High crystalline quality coaxial
GaInN/GaN multiple quantum shells
(MQSs) grown on dislocation-free nanowires are highly in demand for
efficient white-/micro-light-emitting diodes (LEDs). Here, we propose
an effective approach to improve the MQS quality during the selective
growth by metal–organic chemical vapor deposition. By increasing
the growth temperature of GaN barriers, the cathodoluminescent intensity
yielded enhancements of 0.7 and 3.9 times in the samples with GaN
and AlGaN spacers, respectively. Using an AlGaN spacer before increasing
the barrier temperature, the decomposition of GaInN quantum wells
was suppressed on all planes, resulting in a high internal quantum
efficiency up to 69%. As revealed by scanning transmission electron
microscopy (STEM) characterization, the high barrier growth temperature
allowed to achieve a clear interface between GaInN quantum wells and
GaN quantum barriers on the c-, r-, and m-planes of the nanowires. Moreover, the
correlation between the In incorporation and structure features in
MQS was quantitatively assessed based on the STEM energy-dispersive
X-ray spectroscopy mapping and line-scan profiles of In and Al fractions.

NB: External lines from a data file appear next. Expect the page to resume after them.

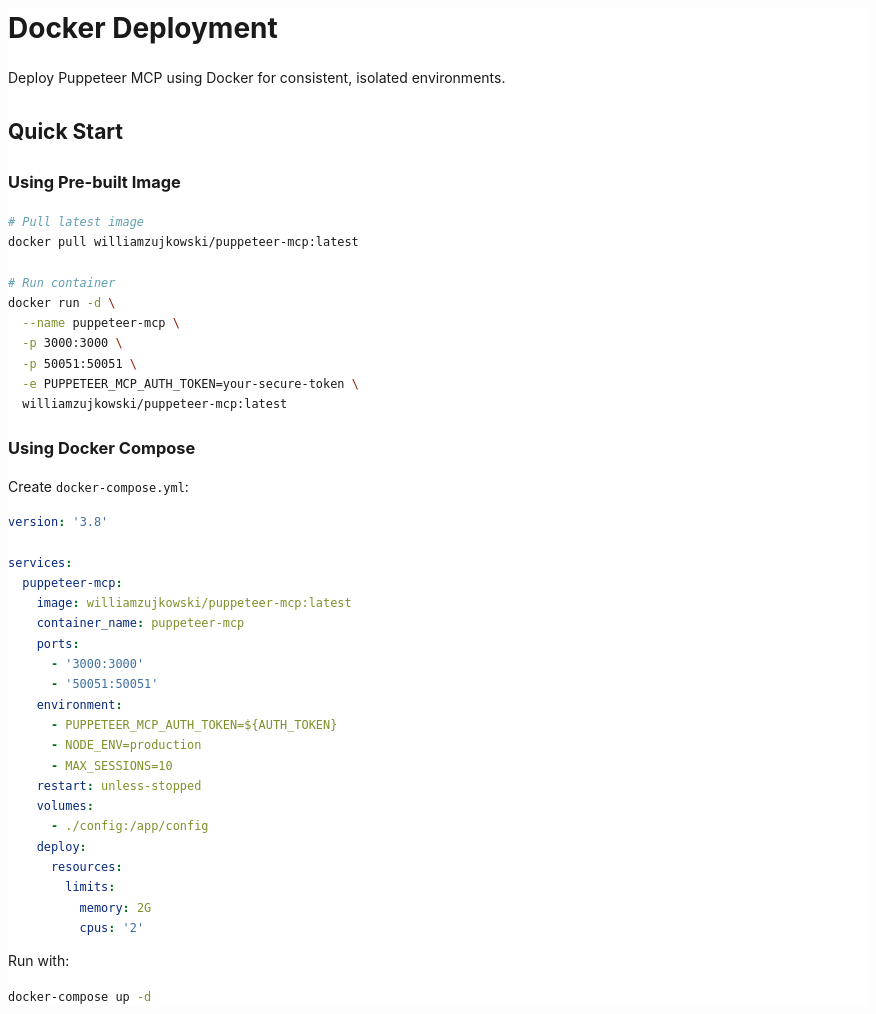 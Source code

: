 # Docker Deployment

Deploy Puppeteer MCP using Docker for consistent, isolated environments.

## Quick Start

### Using Pre-built Image

```bash
# Pull latest image
docker pull williamzujkowski/puppeteer-mcp:latest

# Run container
docker run -d \
  --name puppeteer-mcp \
  -p 3000:3000 \
  -p 50051:50051 \
  -e PUPPETEER_MCP_AUTH_TOKEN=your-secure-token \
  williamzujkowski/puppeteer-mcp:latest
```

### Using Docker Compose

Create `docker-compose.yml`:

```yaml
version: '3.8'

services:
  puppeteer-mcp:
    image: williamzujkowski/puppeteer-mcp:latest
    container_name: puppeteer-mcp
    ports:
      - '3000:3000'
      - '50051:50051'
    environment:
      - PUPPETEER_MCP_AUTH_TOKEN=${AUTH_TOKEN}
      - NODE_ENV=production
      - MAX_SESSIONS=10
    restart: unless-stopped
    volumes:
      - ./config:/app/config
    deploy:
      resources:
        limits:
          memory: 2G
          cpus: '2'
```

Run with:

```bash
docker-compose up -d
```
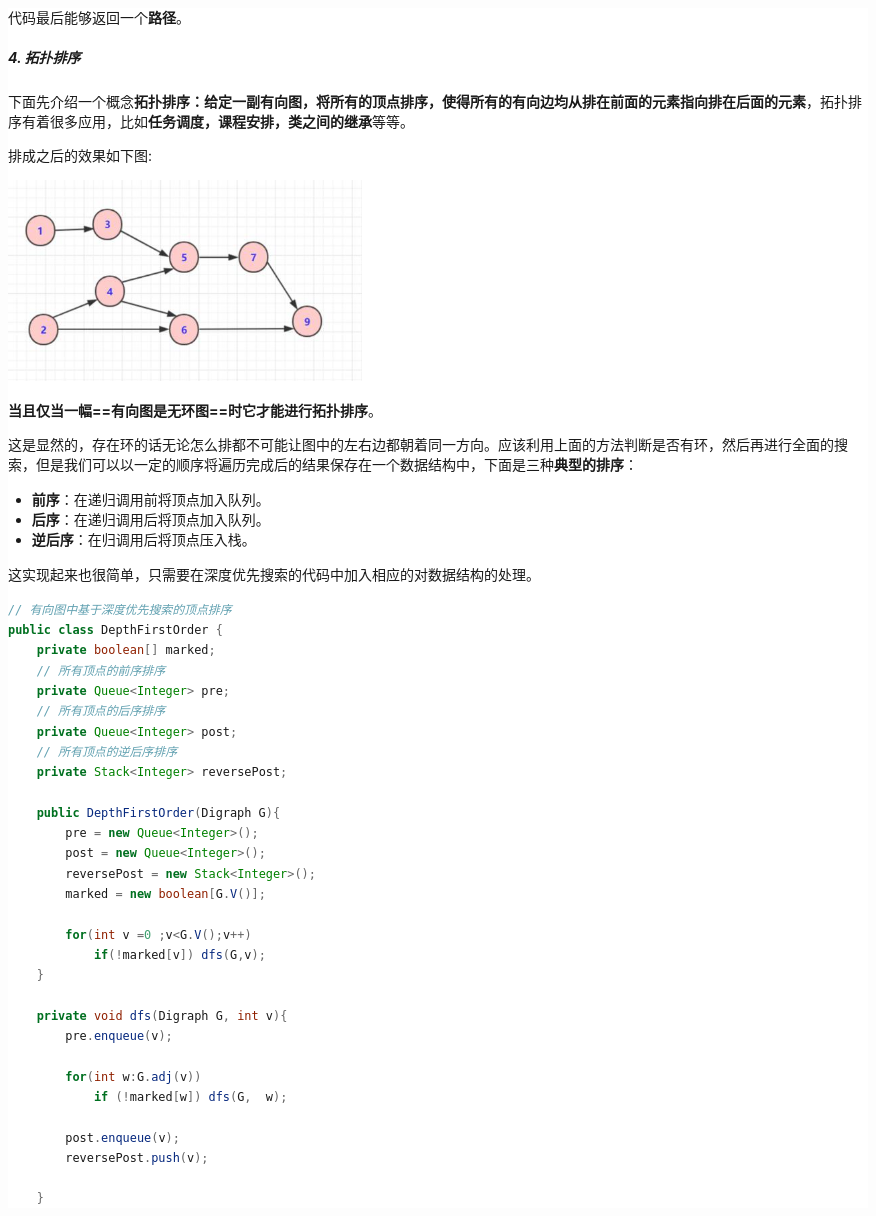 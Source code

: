 代码最后能够返回一个**路径**。

##### 4. 拓扑排序

下面先介绍一个概念**拓扑排序：给定一副有向图，将所有的顶点排序，使得所有的有向边均从排在前面的元素指向排在后面的元素**，拓扑排序有着很多应用，比如**任务调度，课程安排，类之间的继承**等等。

排成之后的效果如下图:

<img src="assets/image-20200521160929680.png" alt="image-20200521160929680" style="zoom:67%;" />

**当且仅当一幅==有向图是无环图==时它才能进行拓扑排序**。

这是显然的，存在环的话无论怎么排都不可能让图中的左右边都朝着同一方向。应该利用上面的方法判断是否有环，然后再进行全面的搜索，但是我们可以以一定的顺序将遍历完成后的结果保存在一个数据结构中，下面是三种**典型的排序**：

- **前序**：在递归调用前将顶点加入队列。
- **后序**：在递归调用后将顶点加入队列。
- **逆后序**：在归调用后将顶点压入栈。

这实现起来也很简单，只需要在深度优先搜索的代码中加入相应的对数据结构的处理。

```java
// 有向图中基于深度优先搜索的顶点排序
public class DepthFirstOrder {
    private boolean[] marked;
    // 所有顶点的前序排序
    private Queue<Integer> pre;
    // 所有顶点的后序排序
    private Queue<Integer> post;
    // 所有顶点的逆后序排序
    private Stack<Integer> reversePost;

    public DepthFirstOrder(Digraph G){
        pre = new Queue<Integer>();
        post = new Queue<Integer>();
        reversePost = new Stack<Integer>();
        marked = new boolean[G.V()];

        for(int v =0 ;v<G.V();v++)
            if(!marked[v]) dfs(G,v);
    }

    private void dfs(Digraph G, int v){
        pre.enqueue(v);

        for(int w:G.adj(v))
            if (!marked[w]) dfs(G,  w);

        post.enqueue(v);
        reversePost.push(v);

    }
```
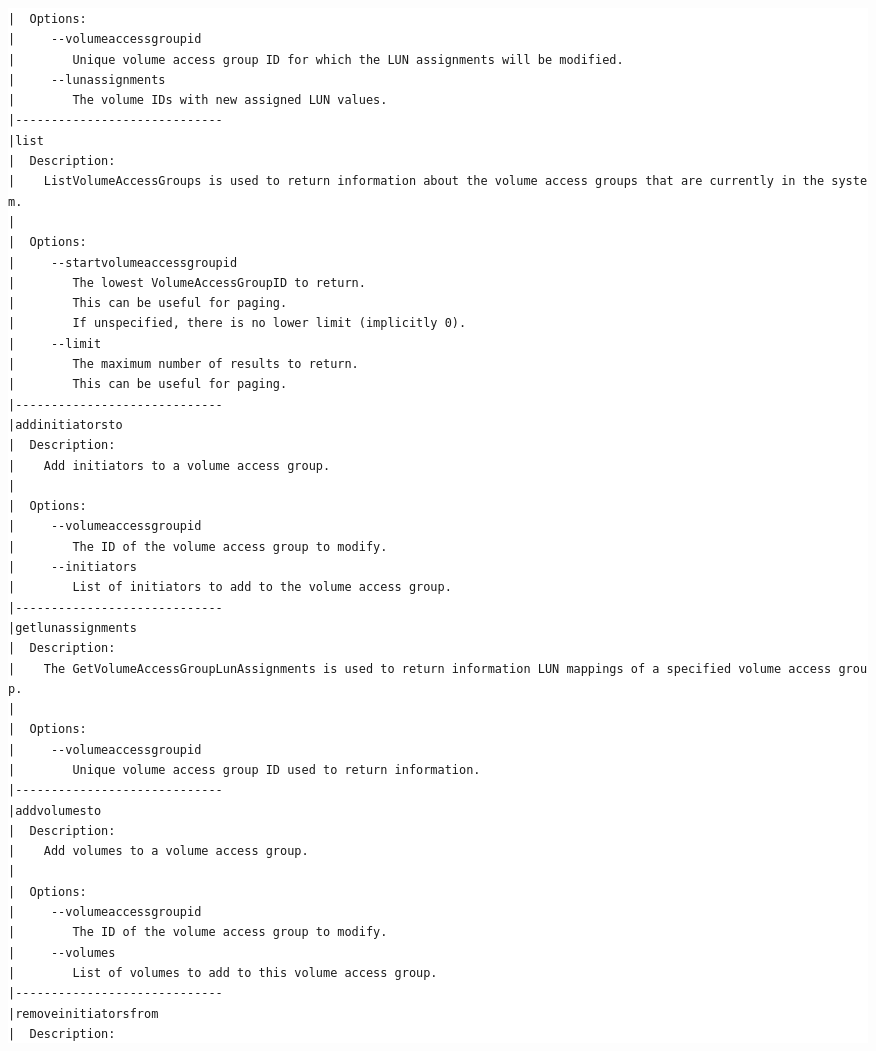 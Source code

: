     |  Options:
    |     --volumeaccessgroupid
    |        Unique volume access group ID for which the LUN assignments will be modified.
    |     --lunassignments
    |        The volume IDs with new assigned LUN values.
    |-----------------------------
    |list
    |  Description:
    |    ListVolumeAccessGroups is used to return information about the volume access groups that are currently in the system.
    |
    |  Options:
    |     --startvolumeaccessgroupid
    |        The lowest VolumeAccessGroupID to return.
    |        This can be useful for paging.
    |        If unspecified, there is no lower limit (implicitly 0).
    |     --limit
    |        The maximum number of results to return.
    |        This can be useful for paging.
    |-----------------------------
    |addinitiatorsto
    |  Description:
    |    Add initiators to a volume access group.
    |
    |  Options:
    |     --volumeaccessgroupid
    |        The ID of the volume access group to modify.
    |     --initiators
    |        List of initiators to add to the volume access group.
    |-----------------------------
    |getlunassignments
    |  Description:
    |    The GetVolumeAccessGroupLunAssignments is used to return information LUN mappings of a specified volume access group.
    |
    |  Options:
    |     --volumeaccessgroupid
    |        Unique volume access group ID used to return information.
    |-----------------------------
    |addvolumesto
    |  Description:
    |    Add volumes to a volume access group.
    |
    |  Options:
    |     --volumeaccessgroupid
    |        The ID of the volume access group to modify.
    |     --volumes
    |        List of volumes to add to this volume access group.
    |-----------------------------
    |removeinitiatorsfrom
    |  Description: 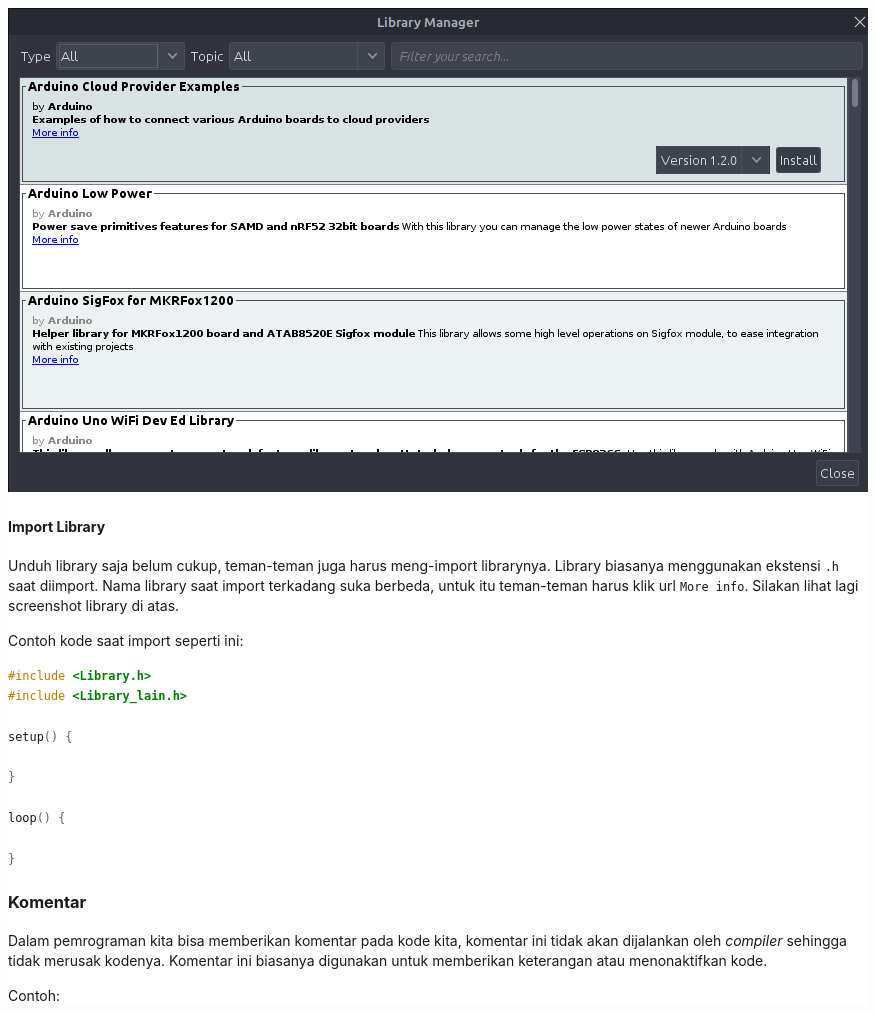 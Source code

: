 ![Arduino IDE Libraries](Arduino_Library.png)

#### Import Library
Unduh library saja belum cukup, teman-teman juga harus meng-import librarynya. Library biasanya menggunakan ekstensi `.h` saat diimport. Nama library saat import terkadang suka berbeda, untuk itu teman-teman harus klik url `More info`. Silakan lihat lagi screenshot library di atas.

Contoh kode saat import seperti ini:

```cpp
#include <Library.h>
#include <Library_lain.h>

setup() {
    
}

loop() {

}
```

### Komentar
Dalam pemrograman kita bisa memberikan komentar pada kode kita, komentar ini tidak akan dijalankan oleh _compiler_ sehingga tidak merusak kodenya. Komentar ini biasanya digunakan untuk memberikan keterangan atau menonaktifkan kode.

Contoh:
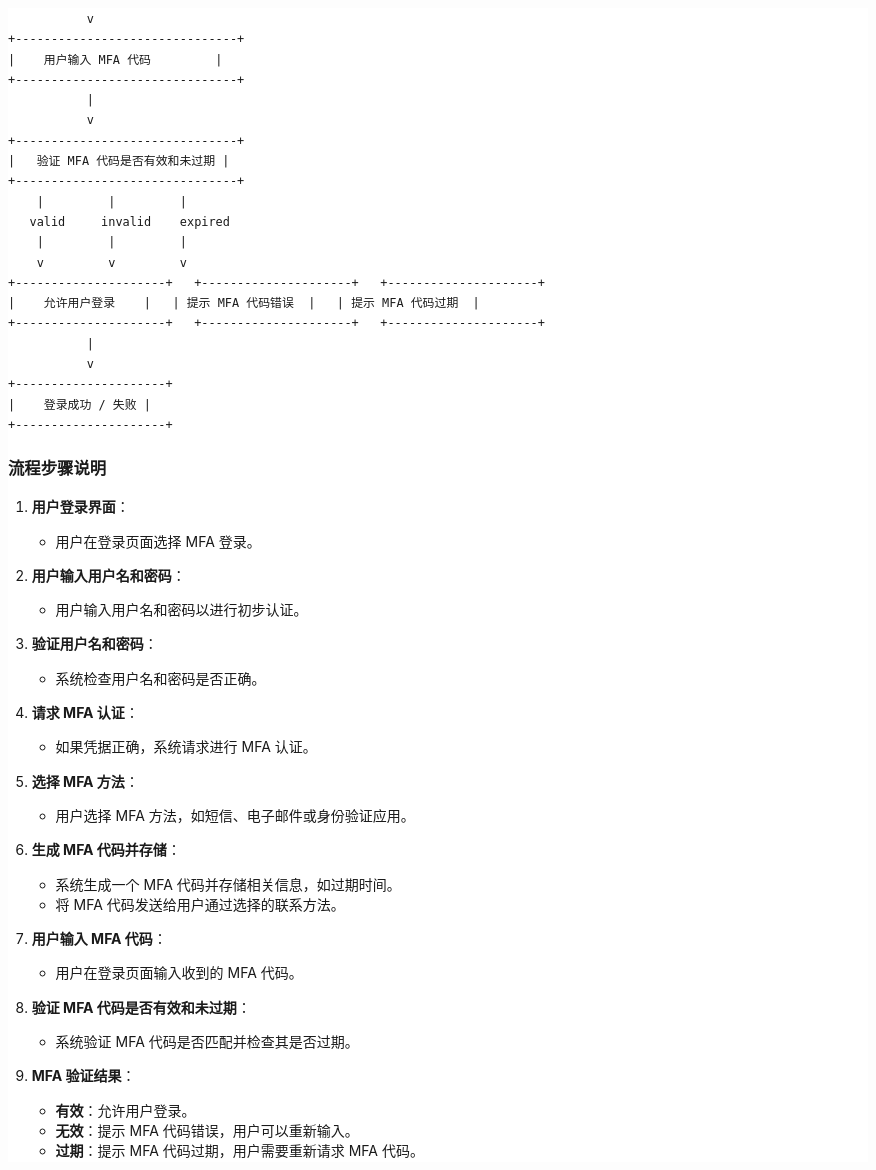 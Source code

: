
 ```plaintext
           v
+-------------------------------+
|    用户输入 MFA 代码         |
+-------------------------------+
           |
           v
+-------------------------------+
|   验证 MFA 代码是否有效和未过期 |
+-------------------------------+
    |         |         |
   valid     invalid    expired
    |         |         |
    v         v         v
+---------------------+   +---------------------+   +---------------------+
|    允许用户登录    |   | 提示 MFA 代码错误  |   | 提示 MFA 代码过期  |
+---------------------+   +---------------------+   +---------------------+
           |
           v
+---------------------+
|    登录成功 / 失败 |
+---------------------+
```

### **流程步骤说明**

1. **用户登录界面**：
   - 用户在登录页面选择 MFA 登录。

2. **用户输入用户名和密码**：
   - 用户输入用户名和密码以进行初步认证。

3. **验证用户名和密码**：
   - 系统检查用户名和密码是否正确。

4. **请求 MFA 认证**：
   - 如果凭据正确，系统请求进行 MFA 认证。

5. **选择 MFA 方法**：
   - 用户选择 MFA 方法，如短信、电子邮件或身份验证应用。

6. **生成 MFA 代码并存储**：
   - 系统生成一个 MFA 代码并存储相关信息，如过期时间。
   - 将 MFA 代码发送给用户通过选择的联系方法。

7. **用户输入 MFA 代码**：
   - 用户在登录页面输入收到的 MFA 代码。

8. **验证 MFA 代码是否有效和未过期**：
   - 系统验证 MFA 代码是否匹配并检查其是否过期。

9. **MFA 验证结果**：
   - **有效**：允许用户登录。
   - **无效**：提示 MFA 代码错误，用户可以重新输入。
   - **过期**：提示 MFA 代码过期，用户需要重新请求 MFA 代码。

Ultimately, it was demonstrated that the unintentional In incorporation
in GaN barriers was induced by the evaporation of predeposited In-rich
particles during low-temperature growth of GaInN wells. Such residual
In contamination was sufficiently inhibited by inserting low Al fraction
(∼6%) AlGaN spacers after each GaInN well. During the growth
of AlGaN spacers, AlN polycrystalline particles were deposited on
the surrounding dummy substrate, which suppressed the evaporation
of the predeposited In-rich particles. Thus, the presence of AlGaN
spacers certainly improved the uniformity of In fraction through five
GaInN quantum wells and reduced the diffusion of point defects from n-core to MQS active structures. The superior coaxial GaInN/GaN
MQS structures with the AlGaN spacer are supposed to improve the emission
efficiency in white-/micro-LEDs.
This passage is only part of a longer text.